What the task requires - Find every line in the records below that contains "there", and copy it.

(Records from a data source)
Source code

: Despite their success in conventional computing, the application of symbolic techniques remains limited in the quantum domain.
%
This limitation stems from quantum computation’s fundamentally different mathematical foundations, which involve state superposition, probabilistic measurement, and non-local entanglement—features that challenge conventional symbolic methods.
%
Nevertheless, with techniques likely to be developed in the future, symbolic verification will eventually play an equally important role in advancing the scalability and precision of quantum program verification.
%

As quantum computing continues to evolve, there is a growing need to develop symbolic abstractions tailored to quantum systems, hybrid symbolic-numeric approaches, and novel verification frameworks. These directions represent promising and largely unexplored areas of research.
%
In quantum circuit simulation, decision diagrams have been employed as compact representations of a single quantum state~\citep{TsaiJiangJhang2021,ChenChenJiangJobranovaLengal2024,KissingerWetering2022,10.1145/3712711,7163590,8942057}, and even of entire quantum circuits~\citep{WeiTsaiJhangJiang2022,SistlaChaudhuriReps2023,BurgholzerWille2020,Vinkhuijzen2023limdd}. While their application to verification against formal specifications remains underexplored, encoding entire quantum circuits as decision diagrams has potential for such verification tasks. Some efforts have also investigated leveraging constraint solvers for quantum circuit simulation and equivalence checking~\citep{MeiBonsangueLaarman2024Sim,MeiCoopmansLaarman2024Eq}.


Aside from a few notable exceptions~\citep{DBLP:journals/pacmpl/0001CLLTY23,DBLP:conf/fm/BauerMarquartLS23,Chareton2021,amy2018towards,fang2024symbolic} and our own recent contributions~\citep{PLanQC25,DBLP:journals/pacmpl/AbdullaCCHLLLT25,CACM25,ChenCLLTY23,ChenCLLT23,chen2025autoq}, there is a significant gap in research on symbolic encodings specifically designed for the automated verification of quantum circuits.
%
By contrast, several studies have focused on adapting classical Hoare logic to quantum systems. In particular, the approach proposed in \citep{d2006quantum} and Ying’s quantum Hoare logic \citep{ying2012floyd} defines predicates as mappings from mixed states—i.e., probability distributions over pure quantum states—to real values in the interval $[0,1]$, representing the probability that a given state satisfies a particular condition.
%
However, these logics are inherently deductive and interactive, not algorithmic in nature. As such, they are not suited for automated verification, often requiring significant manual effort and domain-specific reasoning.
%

Your solution -
As quantum computing continues to evolve, there is a growing need to develop symbolic abstractions tailored to quantum systems, hybrid symbolic-numeric approaches, and novel verification frameworks. These directions represent promising and largely unexplored areas of research.
Aside from a few notable exceptions~\citep{DBLP:journals/pacmpl/0001CLLTY23,DBLP:conf/fm/BauerMarquartLS23,Chareton2021,amy2018towards,fang2024symbolic} and our own recent contributions~\citep{PLanQC25,DBLP:journals/pacmpl/AbdullaCCHLLLT25,CACM25,ChenCLLTY23,ChenCLLT23,chen2025autoq}, there is a significant gap in research on symbolic encodings specifically designed for the automated verification of quantum circuits.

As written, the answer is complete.